The ED hospital will ruin my progress because the place breaks my spirit. The ED hospital makes me want to restrict. The ED hospital makes me want to lose all the weight they make me gain, and more. The ED hospital, because of their strict rules, makes me want to break out and rebel against them. I refuse to give in. I refuse to sign myself in this time. I refuse the tube. I refuse to eat their horrible, unhealthy, institutional, badly cooked food. The ED hospital is for children. Indeed, most of their patients are children, and the unit is designed for them. I refuse to go there.
I hope that you are convinced by what I am writing here that my going to The ED hospital is a poor choice, especially now of all times. I hope you can convince Dr. P and Dr. K likewise. I know Dr. P will be very stubborn about this. I know my lab work may have irregularities, and I will have to deal with some consequence of this, but I’m sure whatever needs doing can be done outpatient. Perhaps nothing will be wrong after all. I hope that you and Dr. P and Dr. K will agree to continue working with me. I’m sure you will.
Eating is eating, after all, and it’s better and easier done in freedom, in one’s own environment, in a natural environment, not forced upon one, don’t you think? That is just like the concept behind low-residency colleges: that one is writing at home throughout one’s schooling, which is no different from one’s life after graduation. That is why graduates of low-residency schools are more likely to keep on writing than those in regular MFA programs.
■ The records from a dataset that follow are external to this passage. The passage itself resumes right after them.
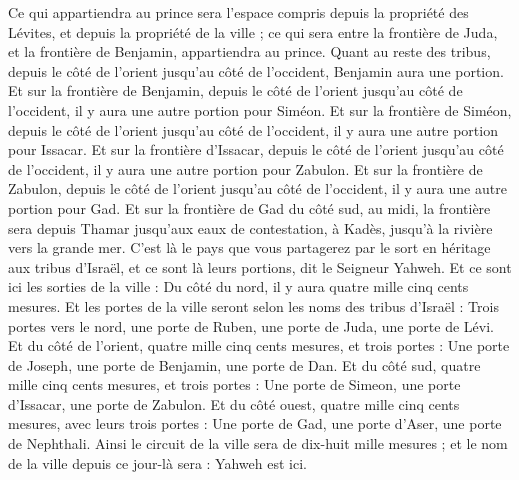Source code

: \begin{multicols}{2}
Ce qui appartiendra au prince sera l’espace compris depuis la propriété des Lévites, et depuis la propriété de la ville ; ce qui sera entre la frontière de Juda, et la frontière de Benjamin, appartiendra au prince.
Quant au reste des tribus, depuis le côté de l’orient jusqu'au côté de l’occident, Benjamin aura une portion.
Et sur la frontière de Benjamin, depuis le côté de l’orient jusqu'au côté de l’occident, il y aura une autre portion pour Siméon.
Et sur la frontière de Siméon, depuis le côté de l’orient jusqu'au côté de l’occident, il y aura une autre portion pour Issacar.
Et sur la frontière d’Issacar, depuis le côté de l’orient jusqu'au côté de l’occident, il y aura une autre portion pour Zabulon.
Et sur la frontière de Zabulon, depuis le côté de l’orient jusqu'au côté de l’occident, il y aura une autre portion pour Gad.
Et sur la frontière de Gad du côté sud, au midi, la frontière sera depuis Thamar jusqu'aux eaux de contestation, à Kadès, jusqu'à la rivière vers la grande mer.
C'est là le pays que vous partagerez par le sort en héritage aux tribus d'Israël, et ce sont là leurs portions, dit le Seigneur Yahweh.
Et ce sont ici les sorties de la ville : Du côté du nord, il y aura quatre mille cinq cents mesures.
Et les portes de la ville seront selon les noms des tribus d'Israël : Trois portes vers le nord, une porte de Ruben, une porte de Juda, une porte de Lévi.
Et du côté de l’orient, quatre mille cinq cents mesures, et trois portes : Une porte de Joseph, une porte de Benjamin, une porte de Dan.
Et du côté sud, quatre mille cinq cents mesures, et trois portes : Une porte de Simeon, une porte d'Issacar, une porte de Zabulon.
Et du côté ouest, quatre mille cinq cents mesures, avec leurs trois portes : Une porte de Gad, une porte d'Aser, une porte de Nephthali.
Ainsi le circuit de la ville sera de dix-huit mille mesures ; et le nom de la ville depuis ce jour-là sera : Yahweh est ici.
\PPE{}
\end{multicols}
See what I mean? It is more natural to learn to eat at home.
Furthermore, there are a lot of girls at the ED hospital who have given up on themselves, who have accepted the fact that they are going to die. I honestly can say that I feel this myself. The ED hospital will not help me with this. Those girls rub off on me too much. Almost all of them are into the routine. Many are repeat offenders. I have already told you that you are a very good therapist for me who can help me out of this. In a way, both the maddening phone call from Dr. P and the actual writing of this proposal are helping me to want to live again.
So, what do you say? Will you work with me? Or will you give up on me?